── GIVEN RECORDS ──

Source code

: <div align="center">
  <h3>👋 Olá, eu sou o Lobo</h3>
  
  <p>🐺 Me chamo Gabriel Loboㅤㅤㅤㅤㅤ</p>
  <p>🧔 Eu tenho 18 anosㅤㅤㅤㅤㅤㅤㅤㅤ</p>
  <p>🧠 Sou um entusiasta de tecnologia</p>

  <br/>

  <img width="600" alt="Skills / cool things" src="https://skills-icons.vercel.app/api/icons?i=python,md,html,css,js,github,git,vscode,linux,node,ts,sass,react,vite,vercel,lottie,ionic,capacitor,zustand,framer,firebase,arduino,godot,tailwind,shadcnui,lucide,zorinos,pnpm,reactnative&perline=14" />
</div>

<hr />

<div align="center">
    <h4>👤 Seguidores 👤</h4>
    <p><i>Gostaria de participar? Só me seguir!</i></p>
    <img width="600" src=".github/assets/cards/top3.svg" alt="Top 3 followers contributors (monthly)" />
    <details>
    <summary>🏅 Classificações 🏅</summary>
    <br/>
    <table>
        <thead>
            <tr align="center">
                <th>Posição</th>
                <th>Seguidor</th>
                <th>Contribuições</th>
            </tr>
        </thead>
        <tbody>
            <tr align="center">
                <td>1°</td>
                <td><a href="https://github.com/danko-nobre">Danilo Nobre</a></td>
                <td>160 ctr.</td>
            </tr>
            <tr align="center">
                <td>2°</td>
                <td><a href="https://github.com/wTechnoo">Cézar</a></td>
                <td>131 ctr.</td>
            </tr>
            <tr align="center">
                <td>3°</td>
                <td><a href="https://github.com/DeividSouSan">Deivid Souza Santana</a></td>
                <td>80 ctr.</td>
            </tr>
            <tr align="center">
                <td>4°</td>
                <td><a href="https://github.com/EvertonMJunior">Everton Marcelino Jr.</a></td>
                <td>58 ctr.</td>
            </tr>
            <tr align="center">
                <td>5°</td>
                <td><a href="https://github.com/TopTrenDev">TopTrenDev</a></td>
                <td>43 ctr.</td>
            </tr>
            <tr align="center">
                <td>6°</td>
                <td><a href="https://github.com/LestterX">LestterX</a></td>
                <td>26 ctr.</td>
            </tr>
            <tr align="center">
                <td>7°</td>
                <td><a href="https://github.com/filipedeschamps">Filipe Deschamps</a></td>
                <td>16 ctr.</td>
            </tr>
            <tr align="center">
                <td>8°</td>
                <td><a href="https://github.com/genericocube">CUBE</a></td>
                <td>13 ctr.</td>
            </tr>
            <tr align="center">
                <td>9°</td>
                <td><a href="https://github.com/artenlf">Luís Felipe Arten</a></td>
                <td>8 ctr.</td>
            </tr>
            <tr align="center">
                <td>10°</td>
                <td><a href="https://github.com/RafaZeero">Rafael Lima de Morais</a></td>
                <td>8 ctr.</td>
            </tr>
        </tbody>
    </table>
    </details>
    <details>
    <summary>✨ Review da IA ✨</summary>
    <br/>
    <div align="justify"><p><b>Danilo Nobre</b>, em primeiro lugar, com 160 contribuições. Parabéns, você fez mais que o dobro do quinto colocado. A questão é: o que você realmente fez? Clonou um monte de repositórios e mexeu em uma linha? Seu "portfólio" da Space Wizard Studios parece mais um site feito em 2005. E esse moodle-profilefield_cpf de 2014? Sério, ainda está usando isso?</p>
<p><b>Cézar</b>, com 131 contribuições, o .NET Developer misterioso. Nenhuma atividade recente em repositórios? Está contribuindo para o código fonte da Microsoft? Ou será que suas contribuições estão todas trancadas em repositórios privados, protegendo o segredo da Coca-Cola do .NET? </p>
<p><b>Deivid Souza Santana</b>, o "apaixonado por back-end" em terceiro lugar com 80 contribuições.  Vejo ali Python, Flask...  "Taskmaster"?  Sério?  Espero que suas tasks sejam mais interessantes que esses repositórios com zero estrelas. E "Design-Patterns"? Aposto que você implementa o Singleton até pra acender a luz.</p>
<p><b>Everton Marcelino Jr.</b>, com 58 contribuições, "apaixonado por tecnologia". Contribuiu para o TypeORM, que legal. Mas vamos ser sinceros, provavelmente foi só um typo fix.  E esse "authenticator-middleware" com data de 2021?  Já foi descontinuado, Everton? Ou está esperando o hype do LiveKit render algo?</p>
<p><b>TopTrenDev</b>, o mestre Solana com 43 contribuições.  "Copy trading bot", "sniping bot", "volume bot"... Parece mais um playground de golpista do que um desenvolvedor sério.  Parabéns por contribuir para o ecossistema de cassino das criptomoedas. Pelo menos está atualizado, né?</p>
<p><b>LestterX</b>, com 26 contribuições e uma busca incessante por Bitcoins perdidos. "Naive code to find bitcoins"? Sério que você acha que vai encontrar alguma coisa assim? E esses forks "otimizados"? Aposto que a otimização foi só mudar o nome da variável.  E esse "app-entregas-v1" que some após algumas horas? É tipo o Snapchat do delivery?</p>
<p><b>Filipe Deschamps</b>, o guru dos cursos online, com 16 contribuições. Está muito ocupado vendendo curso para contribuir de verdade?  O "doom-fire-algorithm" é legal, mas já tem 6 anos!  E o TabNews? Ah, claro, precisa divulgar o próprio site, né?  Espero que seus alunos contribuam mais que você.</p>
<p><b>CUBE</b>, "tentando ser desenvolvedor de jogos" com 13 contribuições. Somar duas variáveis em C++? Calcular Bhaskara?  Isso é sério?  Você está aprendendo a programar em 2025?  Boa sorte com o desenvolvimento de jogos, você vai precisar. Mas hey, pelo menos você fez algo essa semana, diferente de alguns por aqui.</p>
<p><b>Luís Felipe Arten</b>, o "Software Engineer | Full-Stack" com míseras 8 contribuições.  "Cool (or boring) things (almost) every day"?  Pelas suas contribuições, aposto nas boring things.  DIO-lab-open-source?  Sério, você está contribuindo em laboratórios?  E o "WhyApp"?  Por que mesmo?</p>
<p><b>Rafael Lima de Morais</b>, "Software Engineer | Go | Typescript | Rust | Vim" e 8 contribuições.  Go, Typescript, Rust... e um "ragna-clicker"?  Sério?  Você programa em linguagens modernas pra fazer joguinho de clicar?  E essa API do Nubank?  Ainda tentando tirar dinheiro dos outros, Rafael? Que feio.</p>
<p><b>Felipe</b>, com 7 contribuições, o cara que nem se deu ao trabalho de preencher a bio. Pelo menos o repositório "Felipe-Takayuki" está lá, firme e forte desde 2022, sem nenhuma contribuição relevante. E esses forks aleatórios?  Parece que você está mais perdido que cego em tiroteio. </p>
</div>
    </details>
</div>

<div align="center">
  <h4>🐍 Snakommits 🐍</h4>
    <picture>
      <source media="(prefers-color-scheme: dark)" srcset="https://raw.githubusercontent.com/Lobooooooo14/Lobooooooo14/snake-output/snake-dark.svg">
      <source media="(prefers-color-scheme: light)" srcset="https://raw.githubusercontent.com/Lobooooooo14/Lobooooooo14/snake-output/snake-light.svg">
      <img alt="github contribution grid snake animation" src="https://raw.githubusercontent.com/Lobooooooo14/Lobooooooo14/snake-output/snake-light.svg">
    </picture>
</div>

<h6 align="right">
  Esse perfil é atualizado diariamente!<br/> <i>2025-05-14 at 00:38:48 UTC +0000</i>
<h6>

───
── GIVEN RECORDS ──

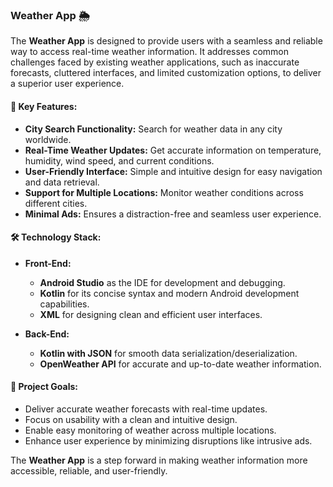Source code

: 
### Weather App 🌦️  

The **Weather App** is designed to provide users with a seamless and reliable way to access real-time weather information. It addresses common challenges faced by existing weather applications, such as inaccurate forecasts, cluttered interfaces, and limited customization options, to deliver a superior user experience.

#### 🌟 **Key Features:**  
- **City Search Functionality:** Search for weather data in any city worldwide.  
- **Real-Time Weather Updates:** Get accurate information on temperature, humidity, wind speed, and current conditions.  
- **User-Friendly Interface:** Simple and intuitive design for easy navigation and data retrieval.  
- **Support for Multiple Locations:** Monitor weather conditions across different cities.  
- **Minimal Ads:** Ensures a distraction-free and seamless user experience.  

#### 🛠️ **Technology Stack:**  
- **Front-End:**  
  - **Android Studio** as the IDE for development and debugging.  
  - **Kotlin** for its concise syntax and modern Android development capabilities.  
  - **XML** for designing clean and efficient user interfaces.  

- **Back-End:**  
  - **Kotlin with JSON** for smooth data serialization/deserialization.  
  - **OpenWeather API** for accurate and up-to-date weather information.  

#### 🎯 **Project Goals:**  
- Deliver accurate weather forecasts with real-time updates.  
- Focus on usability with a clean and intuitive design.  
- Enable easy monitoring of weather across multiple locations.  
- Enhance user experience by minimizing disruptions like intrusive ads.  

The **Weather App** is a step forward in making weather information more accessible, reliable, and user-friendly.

───

## YOUR ASSIGNMENT
For each line in the data that holds the word "Software", copy the line.

## TASK RESULT
<p><b>Luís Felipe Arten</b>, o "Software Engineer | Full-Stack" com míseras 8 contribuições.  "Cool (or boring) things (almost) every day"?  Pelas suas contribuições, aposto nas boring things.  DIO-lab-open-source?  Sério, você está contribuindo em laboratórios?  E o "WhyApp"?  Por que mesmo?</p>
<p><b>Rafael Lima de Morais</b>, "Software Engineer | Go | Typescript | Rust | Vim" e 8 contribuições.  Go, Typescript, Rust... e um "ragna-clicker"?  Sério?  Você programa em linguagens modernas pra fazer joguinho de clicar?  E essa API do Nubank?  Ainda tentando tirar dinheiro dos outros, Rafael? Que feio.</p>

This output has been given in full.